[PROBLEM STATEMENT]: Nothing after the line containing "box-cox transformation to" belongs in the answer; write out exactly every line from the start of the material up to it, including it.

[GIVEN RECORDS]:
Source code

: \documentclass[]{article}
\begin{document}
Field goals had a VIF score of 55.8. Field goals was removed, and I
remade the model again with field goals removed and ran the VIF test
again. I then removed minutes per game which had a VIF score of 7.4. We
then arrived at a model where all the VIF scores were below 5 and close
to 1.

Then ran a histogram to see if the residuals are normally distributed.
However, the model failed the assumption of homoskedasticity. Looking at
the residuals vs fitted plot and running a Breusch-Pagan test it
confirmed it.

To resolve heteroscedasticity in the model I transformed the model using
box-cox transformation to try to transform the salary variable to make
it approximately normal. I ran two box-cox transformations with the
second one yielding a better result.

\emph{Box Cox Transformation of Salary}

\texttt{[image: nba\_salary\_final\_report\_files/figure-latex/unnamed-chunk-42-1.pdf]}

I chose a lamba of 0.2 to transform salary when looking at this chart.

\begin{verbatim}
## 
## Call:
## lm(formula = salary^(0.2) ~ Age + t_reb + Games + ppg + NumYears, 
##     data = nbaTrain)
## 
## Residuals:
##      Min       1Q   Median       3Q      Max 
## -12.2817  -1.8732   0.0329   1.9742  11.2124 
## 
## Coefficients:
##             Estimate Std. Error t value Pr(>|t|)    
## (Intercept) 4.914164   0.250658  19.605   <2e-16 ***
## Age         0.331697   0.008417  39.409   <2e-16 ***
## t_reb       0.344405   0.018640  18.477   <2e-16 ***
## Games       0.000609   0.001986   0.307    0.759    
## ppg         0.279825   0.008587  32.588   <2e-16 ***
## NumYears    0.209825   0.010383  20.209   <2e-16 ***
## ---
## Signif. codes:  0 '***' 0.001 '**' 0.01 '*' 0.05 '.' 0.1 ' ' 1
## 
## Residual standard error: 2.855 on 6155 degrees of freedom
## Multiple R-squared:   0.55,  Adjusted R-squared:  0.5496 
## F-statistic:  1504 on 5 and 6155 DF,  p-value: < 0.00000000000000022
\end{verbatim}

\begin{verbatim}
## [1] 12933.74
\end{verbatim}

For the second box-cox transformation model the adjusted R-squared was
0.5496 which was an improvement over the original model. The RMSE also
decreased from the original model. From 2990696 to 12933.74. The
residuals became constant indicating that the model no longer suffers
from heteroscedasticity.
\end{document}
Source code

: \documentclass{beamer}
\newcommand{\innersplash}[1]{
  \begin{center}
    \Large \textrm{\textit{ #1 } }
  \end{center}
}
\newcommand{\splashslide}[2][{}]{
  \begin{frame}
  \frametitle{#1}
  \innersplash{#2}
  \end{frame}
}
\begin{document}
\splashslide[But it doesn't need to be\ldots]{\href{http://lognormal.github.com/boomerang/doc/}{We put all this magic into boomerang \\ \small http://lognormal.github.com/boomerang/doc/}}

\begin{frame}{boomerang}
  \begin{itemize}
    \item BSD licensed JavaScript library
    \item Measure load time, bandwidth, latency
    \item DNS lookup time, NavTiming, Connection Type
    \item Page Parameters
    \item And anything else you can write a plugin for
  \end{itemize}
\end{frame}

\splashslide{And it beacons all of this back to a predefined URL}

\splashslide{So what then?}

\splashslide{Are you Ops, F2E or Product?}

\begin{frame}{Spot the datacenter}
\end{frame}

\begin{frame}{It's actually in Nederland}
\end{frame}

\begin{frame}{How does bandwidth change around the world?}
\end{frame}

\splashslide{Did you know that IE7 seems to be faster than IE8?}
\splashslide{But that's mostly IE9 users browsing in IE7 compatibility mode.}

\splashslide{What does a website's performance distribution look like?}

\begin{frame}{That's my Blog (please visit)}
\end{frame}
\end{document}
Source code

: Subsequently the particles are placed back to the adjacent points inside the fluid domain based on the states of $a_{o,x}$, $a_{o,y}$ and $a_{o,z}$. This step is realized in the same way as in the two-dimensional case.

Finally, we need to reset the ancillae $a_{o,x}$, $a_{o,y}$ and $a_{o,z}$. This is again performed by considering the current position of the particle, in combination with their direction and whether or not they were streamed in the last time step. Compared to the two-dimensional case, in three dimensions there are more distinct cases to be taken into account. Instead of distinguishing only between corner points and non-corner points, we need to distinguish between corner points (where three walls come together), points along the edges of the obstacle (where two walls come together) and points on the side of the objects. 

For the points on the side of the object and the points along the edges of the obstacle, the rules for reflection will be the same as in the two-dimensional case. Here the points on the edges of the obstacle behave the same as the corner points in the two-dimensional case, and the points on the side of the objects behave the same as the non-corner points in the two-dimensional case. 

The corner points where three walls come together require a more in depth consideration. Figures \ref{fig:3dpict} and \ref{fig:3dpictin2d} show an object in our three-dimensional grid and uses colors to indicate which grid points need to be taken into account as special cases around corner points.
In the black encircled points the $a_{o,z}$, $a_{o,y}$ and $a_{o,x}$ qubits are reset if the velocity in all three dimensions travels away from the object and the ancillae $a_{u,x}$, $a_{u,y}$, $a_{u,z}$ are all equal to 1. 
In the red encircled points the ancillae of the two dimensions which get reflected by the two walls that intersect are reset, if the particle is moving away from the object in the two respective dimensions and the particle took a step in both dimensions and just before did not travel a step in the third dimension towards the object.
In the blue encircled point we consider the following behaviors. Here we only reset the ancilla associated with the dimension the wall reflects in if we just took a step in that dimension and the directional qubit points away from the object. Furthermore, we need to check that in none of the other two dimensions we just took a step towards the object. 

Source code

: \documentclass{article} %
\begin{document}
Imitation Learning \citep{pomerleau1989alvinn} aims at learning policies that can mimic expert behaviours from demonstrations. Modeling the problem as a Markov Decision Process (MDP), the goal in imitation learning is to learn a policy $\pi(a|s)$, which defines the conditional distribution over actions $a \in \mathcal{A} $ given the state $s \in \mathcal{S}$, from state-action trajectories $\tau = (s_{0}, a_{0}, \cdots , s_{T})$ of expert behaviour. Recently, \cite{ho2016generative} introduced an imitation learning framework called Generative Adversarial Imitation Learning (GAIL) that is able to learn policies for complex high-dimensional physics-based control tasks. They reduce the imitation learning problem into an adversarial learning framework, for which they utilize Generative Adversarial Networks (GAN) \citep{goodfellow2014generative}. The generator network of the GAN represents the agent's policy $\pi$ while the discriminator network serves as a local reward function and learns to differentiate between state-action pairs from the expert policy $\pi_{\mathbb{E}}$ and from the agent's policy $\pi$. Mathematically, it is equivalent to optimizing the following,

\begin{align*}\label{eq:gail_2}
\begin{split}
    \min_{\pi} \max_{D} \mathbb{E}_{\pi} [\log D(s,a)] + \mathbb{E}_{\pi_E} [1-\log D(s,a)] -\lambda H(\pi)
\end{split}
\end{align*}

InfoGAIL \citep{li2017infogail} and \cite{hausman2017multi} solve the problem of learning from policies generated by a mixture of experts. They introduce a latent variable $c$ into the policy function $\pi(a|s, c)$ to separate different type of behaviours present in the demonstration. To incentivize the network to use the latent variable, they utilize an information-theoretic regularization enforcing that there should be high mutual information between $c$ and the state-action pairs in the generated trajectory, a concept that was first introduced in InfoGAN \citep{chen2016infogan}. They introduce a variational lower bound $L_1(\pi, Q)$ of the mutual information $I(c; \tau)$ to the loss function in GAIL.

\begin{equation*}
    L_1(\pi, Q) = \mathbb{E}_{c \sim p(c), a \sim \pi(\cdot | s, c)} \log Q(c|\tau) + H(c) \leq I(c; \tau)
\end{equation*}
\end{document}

[RESPONSE]:
Source code

: \documentclass[]{article}
\begin{document}
Field goals had a VIF score of 55.8. Field goals was removed, and I
remade the model again with field goals removed and ran the VIF test
again. I then removed minutes per game which had a VIF score of 7.4. We
then arrived at a model where all the VIF scores were below 5 and close
to 1.

Then ran a histogram to see if the residuals are normally distributed.
However, the model failed the assumption of homoskedasticity. Looking at
the residuals vs fitted plot and running a Breusch-Pagan test it
confirmed it.

To resolve heteroscedasticity in the model I transformed the model using
box-cox transformation to try to transform the salary variable to make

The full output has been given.